ACTION ITEM =>
Every entry, from the first to the last, should be written out exactly.

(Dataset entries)
'''

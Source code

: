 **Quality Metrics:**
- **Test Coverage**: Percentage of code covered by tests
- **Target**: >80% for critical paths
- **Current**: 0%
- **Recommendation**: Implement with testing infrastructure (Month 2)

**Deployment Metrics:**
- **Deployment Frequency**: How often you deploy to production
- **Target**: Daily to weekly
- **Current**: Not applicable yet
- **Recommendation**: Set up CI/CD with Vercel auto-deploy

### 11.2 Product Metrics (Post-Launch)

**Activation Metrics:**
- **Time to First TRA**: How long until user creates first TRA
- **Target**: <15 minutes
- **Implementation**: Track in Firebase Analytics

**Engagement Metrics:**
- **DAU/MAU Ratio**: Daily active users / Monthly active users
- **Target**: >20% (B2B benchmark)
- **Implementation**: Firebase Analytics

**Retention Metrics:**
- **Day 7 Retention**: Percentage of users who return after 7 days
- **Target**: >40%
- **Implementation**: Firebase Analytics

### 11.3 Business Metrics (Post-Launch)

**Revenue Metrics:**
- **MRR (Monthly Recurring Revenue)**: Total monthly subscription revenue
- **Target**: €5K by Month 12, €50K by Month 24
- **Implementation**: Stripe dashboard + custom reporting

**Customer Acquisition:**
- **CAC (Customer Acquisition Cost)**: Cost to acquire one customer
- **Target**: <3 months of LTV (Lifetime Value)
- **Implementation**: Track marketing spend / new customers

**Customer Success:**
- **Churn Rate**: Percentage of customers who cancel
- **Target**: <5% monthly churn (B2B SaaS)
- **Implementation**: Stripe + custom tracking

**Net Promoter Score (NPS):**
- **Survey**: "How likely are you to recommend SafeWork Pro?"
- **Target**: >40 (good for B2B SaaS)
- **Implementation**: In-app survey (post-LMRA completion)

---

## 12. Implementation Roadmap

'''

RESPONSE TO THE TASK =>
Source code

: **Quality Metrics:**
- **Test Coverage**: Percentage of code covered by tests
- **Target**: >80% for critical paths
- **Current**: 0%
- **Recommendation**: Implement with testing infrastructure (Month 2)

**Deployment Metrics:**
- **Deployment Frequency**: How often you deploy to production
- **Target**: Daily to weekly
- **Current**: Not applicable yet
- **Recommendation**: Set up CI/CD with Vercel auto-deploy

### 11.2 Product Metrics (Post-Launch)

**Activation Metrics:**
- **Time to First TRA**: How long until user creates first TRA
- **Target**: <15 minutes
- **Implementation**: Track in Firebase Analytics

**Engagement Metrics:**
- **DAU/MAU Ratio**: Daily active users / Monthly active users
- **Target**: >20% (B2B benchmark)
- **Implementation**: Firebase Analytics

**Retention Metrics:**
- **Day 7 Retention**: Percentage of users who return after 7 days
- **Target**: >40%
- **Implementation**: Firebase Analytics

### 11.3 Business Metrics (Post-Launch)

**Revenue Metrics:**
- **MRR (Monthly Recurring Revenue)**: Total monthly subscription revenue
- **Target**: €5K by Month 12, €50K by Month 24
- **Implementation**: Stripe dashboard + custom reporting

**Customer Acquisition:**
- **CAC (Customer Acquisition Cost)**: Cost to acquire one customer
- **Target**: <3 months of LTV (Lifetime Value)
- **Implementation**: Track marketing spend / new customers

**Customer Success:**
- **Churn Rate**: Percentage of customers who cancel
- **Target**: <5% monthly churn (B2B SaaS)
- **Implementation**: Stripe + custom tracking

**Net Promoter Score (NPS):**
- **Survey**: "How likely are you to recommend SafeWork Pro?"
- **Target**: >40 (good for B2B SaaS)
- **Implementation**: In-app survey (post-LMRA completion)

---

## 12. Implementation Roadmap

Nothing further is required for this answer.